Threshold tuning: Set at 0.65 (vs default 0.50) to minimise missed falls. At 0.65: 8 FN, 93 FP, F1=0.8133. At 0.50: fewer false alarms but more missed falls — the wrong direction for a patient safety system. TFLite deployment failed due to dependency conflicts; TorchScript used — stable and self-contained.
Performance
Full results — both detection streams
ECG — arrhythmia detection (MIT-BIH)
| Metric | Score |
|---|---|
| Accuracy | 99.3% |
| Precision | 98.3% |
| Recall (Sensitivity) | 98.9% |
| F1 Score | 0.9864 |
| AUC-ROC | 0.9992 |
| Confusion (TN/FP/FN/TP) | 7,435 / 41 / 26 / 2,429 |
IMU — fall detection (MobiFall, threshold=0.65)
| Metric | Score |
|---|---|
| Accuracy | 91.8% |
| Precision | 70.3% |
| Recall (Fall detection rate) | 96.5% |
| F1 Score | 0.813 |
| AUC-ROC | 0.981 |
| Missed falls | 8 of 228 |
Key engineering decisions — clinical reasoning behind each
| Challenge | Decision | Clinical reasoning |
|---|---|---|
| ECG class imbalance (~75% normal) | Class weights + WeightedRandomSampler | Arrhythmia beats are the clinically dangerous class — downweighting them for accuracy would produce a medically useless model |
| Over-regularisation reducing fall recall | Removed excess dropout; minimal regularisation | Recall on falls is the priority metric — regularisation that improves generalisation at the cost of recall is the wrong trade-off here |
| Detection threshold selection | Threshold = 0.65 (not default 0.50) | Minimises missed falls at the cost of more alarms — correct asymmetry for patient safety in elderly fall monitoring |
| TFLite deployment failure | TorchScript instead | Production stability over theoretical framework preference — TorchScript produces a self-contained model file with no runtime dependencies |
| Edge latency target | 3-block 1D CNN; no RNN; no cloud | Sub-millisecond inference enables real-time response before the patient is moved — not achievable with cloud round-trip |
Contributions
2-person team — role breakdown
- ▸Tarun Sadarla (this portfolio): Full ECG pipeline — bandpass filter, R-peak segmentation, 1D CNN arrhythmia model, class imbalance handling, evaluation metrics, edge latency benchmarking. TorchScript export.

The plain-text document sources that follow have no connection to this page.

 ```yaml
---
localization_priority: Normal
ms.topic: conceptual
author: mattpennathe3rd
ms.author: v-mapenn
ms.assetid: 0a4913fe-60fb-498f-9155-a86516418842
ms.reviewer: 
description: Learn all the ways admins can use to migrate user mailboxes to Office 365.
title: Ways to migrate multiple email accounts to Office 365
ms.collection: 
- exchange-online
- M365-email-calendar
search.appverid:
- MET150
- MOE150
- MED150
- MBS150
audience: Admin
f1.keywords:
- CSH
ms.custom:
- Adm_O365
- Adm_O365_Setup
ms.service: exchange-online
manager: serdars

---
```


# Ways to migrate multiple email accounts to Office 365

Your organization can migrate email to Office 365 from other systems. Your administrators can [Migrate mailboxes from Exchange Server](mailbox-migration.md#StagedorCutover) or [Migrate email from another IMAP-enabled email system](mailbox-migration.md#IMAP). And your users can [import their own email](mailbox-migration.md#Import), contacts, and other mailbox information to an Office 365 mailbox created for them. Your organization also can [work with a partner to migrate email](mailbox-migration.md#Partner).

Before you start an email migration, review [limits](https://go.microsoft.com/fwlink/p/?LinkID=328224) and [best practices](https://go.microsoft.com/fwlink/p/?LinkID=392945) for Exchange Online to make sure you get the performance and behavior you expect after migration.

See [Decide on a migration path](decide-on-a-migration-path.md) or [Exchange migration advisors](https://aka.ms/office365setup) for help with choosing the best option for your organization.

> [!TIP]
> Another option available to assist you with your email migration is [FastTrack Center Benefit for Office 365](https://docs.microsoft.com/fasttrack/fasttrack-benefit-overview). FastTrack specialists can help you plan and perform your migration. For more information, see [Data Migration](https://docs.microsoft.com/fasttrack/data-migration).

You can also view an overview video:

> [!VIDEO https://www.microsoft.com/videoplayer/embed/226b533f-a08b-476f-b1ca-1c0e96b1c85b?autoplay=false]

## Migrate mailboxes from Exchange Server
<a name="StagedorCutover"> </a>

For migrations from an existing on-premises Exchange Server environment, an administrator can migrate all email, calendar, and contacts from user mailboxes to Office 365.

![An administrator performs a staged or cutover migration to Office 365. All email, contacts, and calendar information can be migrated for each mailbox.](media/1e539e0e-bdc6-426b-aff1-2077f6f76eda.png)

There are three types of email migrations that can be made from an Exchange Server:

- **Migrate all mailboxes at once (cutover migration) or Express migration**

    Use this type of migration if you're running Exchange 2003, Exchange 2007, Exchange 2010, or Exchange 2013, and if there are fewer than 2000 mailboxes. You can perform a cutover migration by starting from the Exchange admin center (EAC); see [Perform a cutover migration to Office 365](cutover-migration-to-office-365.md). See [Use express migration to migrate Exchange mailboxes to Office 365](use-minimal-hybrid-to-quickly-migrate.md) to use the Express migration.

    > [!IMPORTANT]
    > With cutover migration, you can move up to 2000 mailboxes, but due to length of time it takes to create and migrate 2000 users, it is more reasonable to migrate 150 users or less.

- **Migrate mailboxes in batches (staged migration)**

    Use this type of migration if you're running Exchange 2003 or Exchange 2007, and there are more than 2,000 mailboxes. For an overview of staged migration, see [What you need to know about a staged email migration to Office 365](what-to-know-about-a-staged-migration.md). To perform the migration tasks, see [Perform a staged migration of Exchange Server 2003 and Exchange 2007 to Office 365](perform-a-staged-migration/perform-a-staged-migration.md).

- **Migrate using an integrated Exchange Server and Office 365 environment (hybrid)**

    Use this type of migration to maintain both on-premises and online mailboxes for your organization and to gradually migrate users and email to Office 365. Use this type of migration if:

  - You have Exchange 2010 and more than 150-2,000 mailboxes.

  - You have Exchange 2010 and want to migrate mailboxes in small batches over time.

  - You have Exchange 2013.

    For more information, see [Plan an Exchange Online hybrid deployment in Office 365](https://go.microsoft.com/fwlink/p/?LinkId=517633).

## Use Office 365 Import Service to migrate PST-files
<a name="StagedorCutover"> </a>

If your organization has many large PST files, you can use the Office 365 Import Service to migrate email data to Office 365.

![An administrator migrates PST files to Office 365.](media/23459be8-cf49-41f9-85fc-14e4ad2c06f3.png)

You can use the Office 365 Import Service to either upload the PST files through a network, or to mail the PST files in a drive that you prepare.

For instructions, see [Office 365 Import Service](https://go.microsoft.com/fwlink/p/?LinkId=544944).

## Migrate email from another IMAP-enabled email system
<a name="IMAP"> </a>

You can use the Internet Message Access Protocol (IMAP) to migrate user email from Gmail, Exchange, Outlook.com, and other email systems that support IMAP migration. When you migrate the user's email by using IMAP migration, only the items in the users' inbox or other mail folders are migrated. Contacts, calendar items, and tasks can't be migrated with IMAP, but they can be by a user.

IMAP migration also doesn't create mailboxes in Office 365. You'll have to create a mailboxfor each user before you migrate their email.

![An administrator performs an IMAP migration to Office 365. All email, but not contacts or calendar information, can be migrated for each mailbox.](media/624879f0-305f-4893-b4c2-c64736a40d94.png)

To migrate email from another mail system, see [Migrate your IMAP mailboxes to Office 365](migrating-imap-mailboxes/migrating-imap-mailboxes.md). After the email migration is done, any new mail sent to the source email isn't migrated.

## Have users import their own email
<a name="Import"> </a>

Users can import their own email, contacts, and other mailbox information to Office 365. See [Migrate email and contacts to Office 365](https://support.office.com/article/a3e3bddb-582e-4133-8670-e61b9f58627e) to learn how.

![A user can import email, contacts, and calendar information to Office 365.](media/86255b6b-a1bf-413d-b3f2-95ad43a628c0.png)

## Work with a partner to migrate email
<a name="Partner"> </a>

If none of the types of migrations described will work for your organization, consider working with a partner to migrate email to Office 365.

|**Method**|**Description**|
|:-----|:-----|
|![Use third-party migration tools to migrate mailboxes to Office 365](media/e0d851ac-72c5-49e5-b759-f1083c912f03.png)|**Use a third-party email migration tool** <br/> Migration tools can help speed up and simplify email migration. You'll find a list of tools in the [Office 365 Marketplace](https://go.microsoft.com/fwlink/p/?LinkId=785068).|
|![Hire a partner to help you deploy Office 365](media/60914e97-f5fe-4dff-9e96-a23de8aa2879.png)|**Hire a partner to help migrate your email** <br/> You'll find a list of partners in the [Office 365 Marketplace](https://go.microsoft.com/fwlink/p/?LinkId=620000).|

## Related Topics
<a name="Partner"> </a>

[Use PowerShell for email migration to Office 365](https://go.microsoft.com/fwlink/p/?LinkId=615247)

- ▸Ramyasri Murugesan (teammate): Full IMU pipeline — Butterworth filter, fall detection 1D CNN, threshold tuning, trial-level visualisation. Project lead, AIMS proposal, final report.
Extended vision — AIMS proposal: The repository includes a grant-style AIMS proposal outlining the long-term system architecture: ECG + IMU + PPG fusion, automated emergency contact alerts, multi-actor coordination with bystanders and telemedicine platforms. Core innovation: a wearable orchestration engine addressing the pre-responder window (the critical minutes before emergency services arrive) where no existing clinical platform currently operates.